Regardless of your organization’s size or mission — and regardless of your politics — there are important lessons to learn from this historic campaign. I’ve listed some of them here; ignore them at your own risk.
1. Your donors aren’t listening to you.
They’re listening to what their friends, family members and trusted advisers say about you. We’ve all heard the reports: People don’t trust institutions like the federal government, corporations and even nonprofits. This begs the question: Who do we look to when we need to make decisions about how to vote, donate and behave? Who do we trust? The answer: our friends.
There’s no doubt that we are not the only, or in many cases, the leading, spokespersons for our causes. We are all just small nodes in a global conversation. Follow the model of the Obama campaign by 1) listening to what your stakeholders are saying about you; and 2) joining their conversations.

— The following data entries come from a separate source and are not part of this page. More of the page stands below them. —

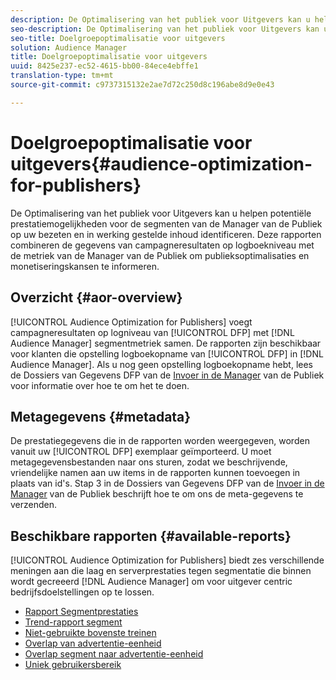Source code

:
 ```yaml
---
description: De Optimalisering van het publiek voor Uitgevers kan u helpen potentiële prestatiemogelijkheden voor de segmenten van de Manager van de Publiek op uw bezeten en in werking gestelde inhoud identificeren. Deze rapporten combineren de gegevens van campagneresultaten op logboekniveau met de metriek van de Manager van de Publiek om publieksoptimalisaties en monetiseringskansen te informeren.
seo-description: De Optimalisering van het publiek voor Uitgevers kan u helpen potentiële prestatiemogelijkheden voor de segmenten van de Manager van de Publiek op uw bezeten en in werking gestelde inhoud identificeren. Deze rapporten combineren de gegevens van campagneresultaten op logboekniveau met de metriek van de Manager van de Publiek om publieksoptimalisaties en monetiseringskansen te informeren.
seo-title: Doelgroepoptimalisatie voor uitgevers
solution: Audience Manager
title: Doelgroepoptimalisatie voor uitgevers
uuid: 8425e237-ec52-4615-bb00-84ece4ebffe1
translation-type: tm+mt
source-git-commit: c9737315132e2ae7d72c250d8c196abe8d9e0e43

---
```



# Doelgroepoptimalisatie voor uitgevers{#audience-optimization-for-publishers}

De Optimalisering van het publiek voor Uitgevers kan u helpen potentiële prestatiemogelijkheden voor de segmenten van de Manager van de Publiek op uw bezeten en in werking gestelde inhoud identificeren. Deze rapporten combineren de gegevens van campagneresultaten op logboekniveau met de metriek van de Manager van de Publiek om publieksoptimalisaties en monetiseringskansen te informeren.

## Overzicht {#aor-overview}

[!UICONTROL Audience Optimization for Publishers] voegt campagneresultaten op logniveau van [!UICONTROL DFP] met [!DNL Audience Manager] segmentmetriek samen. De rapporten zijn beschikbaar voor klanten die opstelling logboekopname van [!UICONTROL DFP] in [!DNL Audience Manager]. Als u nog geen opstelling logboekopname hebt, lees de Dossiers van Gegevens DFP van de [Invoer in de Manager](import-dfp.md) van de Publiek voor informatie over hoe te om het te doen.

## Metagegevens {#metadata}

De prestatiegegevens die in de rapporten worden weergegeven, worden vanuit uw [!UICONTROL DFP] exemplaar geïmporteerd. U moet metagegevensbestanden naar ons sturen, zodat we beschrijvende, vriendelijke namen aan uw items in de rapporten kunnen toevoegen in plaats van id&#39;s. Stap 3 in de Dossiers van Gegevens DFP van de [Invoer in de Manager](../../../reporting/audience-optimization-reports/aor-publishers/import-dfp.md) van de Publiek beschrijft hoe te om ons de meta-gegevens te verzenden.

## Beschikbare rapporten {#available-reports}

[!UICONTROL Audience Optimization for Publishers] biedt zes verschillende meningen aan die laag en serverprestaties tegen segmentatie die binnen wordt gecreeerd [!DNL Audience Manager] om voor uitgever centric bedrijfsdoelstellingen op te lossen.

+ [Rapport Segmentprestaties](publisher-segment-performance.md)
+ [Trend-rapport segment](publisher-segment-trends.md)
+ [Niet-gebruikte bovenste treinen](publisher-top-unused-traits.md)
+ [Overlap van advertentie-eenheid](publisher-ad-unit-overlap.md)
+ [Overlap segment naar advertentie-eenheid](publisher-segment-ad-unit-overlap.md)
+ [Uniek gebruikersbereik](publisher-unique-reach.md)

2. Millennials are the future.
If you weren’t already convinced, you should be now: Millennials rule! The fact is, they might well have decided the election. But if you’re like most nonprofit organizations, 15- to 25-year-olds don’t account for a significant portion of your donor base. You can’t afford to ignore these 75 million Americans. Find ways now to tutor and be tutored by these future leaders. This means, in part, learning their language, like how to communicate via social networks and text messaging. It also means being more open, immediate and transparent in all your communications.

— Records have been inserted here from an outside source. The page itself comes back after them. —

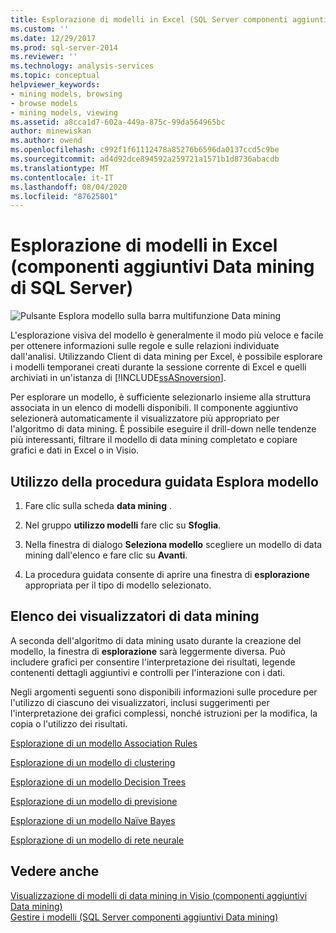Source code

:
 ```yaml
---
title: Esplorazione di modelli in Excel (SQL Server componenti aggiuntivi Data mining) | Microsoft Docs
ms.custom: ''
ms.date: 12/29/2017
ms.prod: sql-server-2014
ms.reviewer: ''
ms.technology: analysis-services
ms.topic: conceptual
helpviewer_keywords:
- mining models, browsing
- browse models
- mining models, viewing
ms.assetid: a8cca1d7-602a-449a-875c-99da564965bc
author: minewiskan
ms.author: owend
ms.openlocfilehash: c992f1f61112478a85276b6596da0137ccd5c9be
ms.sourcegitcommit: ad4d92dce894592a259721a1571b1d8736abacdb
ms.translationtype: MT
ms.contentlocale: it-IT
ms.lasthandoff: 08/04/2020
ms.locfileid: "87625801"
---
```

# <a name="browsing-models-in-excel-sql-server-data-mining-add-ins"></a>Esplorazione di modelli in Excel (componenti aggiuntivi Data mining di SQL Server)
  ![Pulsante Esplora modello sulla barra multifunzione Data mining](media/dmc-browse.gif "Pulsante Esplora modello sulla barra multifunzione Data mining")  
  
 L'esplorazione visiva del modello è generalmente il modo più veloce e facile per ottenere informazioni sulle regole e sulle relazioni individuate dall'analisi. Utilizzando Client di data mining per Excel, è possibile esplorare i modelli temporanei creati durante la sessione corrente di Excel e quelli archiviati in un'istanza di [!INCLUDE[ssASnoversion](../includes/ssasnoversion-md.md)].  
  
 Per esplorare un modello, è sufficiente selezionarlo insieme alla struttura associata in un elenco di modelli disponibili. Il componente aggiuntivo selezionerà automaticamente il visualizzatore più appropriato per l'algoritmo di data mining. È possibile eseguire il drill-down nelle tendenze più interessanti, filtrare il modello di data mining completato e copiare grafici e dati in Excel o in Visio.  
  
## <a name="using-the-browse-model-wizard"></a>Utilizzo della procedura guidata Esplora modello  
  
1.  Fare clic sulla scheda **data mining** .  
  
2.  Nel gruppo **utilizzo modelli** fare clic su **Sfoglia**.  
  
3.  Nella finestra di dialogo **Seleziona modello** scegliere un modello di data mining dall'elenco e fare clic su **Avanti**.  
  
4.  La procedura guidata consente di aprire una finestra di **esplorazione** appropriata per il tipo di modello selezionato.  
  
## <a name="list-of-data-mining-viewers"></a>Elenco dei visualizzatori di data mining  
 A seconda dell'algoritmo di data mining usato durante la creazione del modello, la finestra di **esplorazione** sarà leggermente diversa. Può includere grafici per consentire l'interpretazione dei risultati, legende contenenti dettagli aggiuntivi e controlli per l'interazione con i dati.  
  
 Negli argomenti seguenti sono disponibili informazioni sulle procedure per l'utilizzo di ciascuno dei visualizzatori, inclusi suggerimenti per l'interpretazione dei grafici complessi, nonché istruzioni per la modifica, la copia o l'utilizzo dei risultati.  
  
 [Esplorazione di un modello Association Rules](browsing-an-association-rules-model.md)  
  
 [Esplorazione di un modello di clustering](browsing-a-clustering-model.md)  
  
 [Esplorazione di un modello Decision Trees](browsing-a-decision-trees-model.md)  
  
 [Esplorazione di un modello di previsione](browsing-a-forecasting-model.md)  
  
 [Esplorazione di un modello Naïve Bayes](browsing-a-naive-bayes-model.md)  
  
 [Esplorazione di un modello di rete neurale](browsing-a-neural-network-model.md)  
  
## <a name="see-also"></a>Vedere anche  
 [Visualizzazione di modelli di data mining in Visio &#40;componenti aggiuntivi Data mining&#41;](viewing-data-mining-models-in-visio-data-mining-add-ins.md)   
 [Gestire i modelli &#40;SQL Server componenti aggiuntivi Data mining&#41;](manage-models-sql-server-data-mining-add-ins.md)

3. The Internet = more than a PC.
Part of the reason that the Internet is so powerful is because it’s everywhere. And while most Americans still use computers as their primary method for accessing the Net, don’t overlook the growing importance of mobile communications. According to Wikipedia, almost 800 million people accessed the Internet via phone in 2007. And we all know that short code 62262 played a prominent role in the Obama campaign. Get ready to capitalize on the power of the new “small screen” by beginning to build your opt-in text-messaging list today and registering your preferred short code.
4. Your donors are your best fundraisers.
Obama’s individual supporters greatly extended the reach of the campaign by self-organizing political dinners, canvassing and raising money. People were awed by how quickly the Obama campaign and movement grew.
Use the Internet to help your supporters help you. Write sample e-mail text for donors to send to their family members, and include “tell-a-friend” in all your e-mail communications. Finally, promote the use of charity widgets like www.sixdegrees.org to enable your donors to raise money online for you.
5. Google is the key influencer.
Google has fundamentally changed the way we shop and learn. According to Pew Internet & American Life Project, search now vies with e-mail for the top spot regarding what people do online. Make sure you have a plan in place for getting discovered via search engines. This way, you will be top-of-mind when people search for information about your cause.
6. The Internet is leveling the playing field.
Now, even the smallest nonprofits have the opportunity to talk and be heard. While the Obama campaign spent an unprecedented sum of money on traditional advertising, it also made excellent use of the Internet. Follow suit. If you aren’t online today, get online! Build your Web site and keep it updated, enable online donations, comment on people’s blogs, and/or start your own. And be sure to stay in touch with your supporters by any means necessary. It’s a new world, and you don’t want to get left out.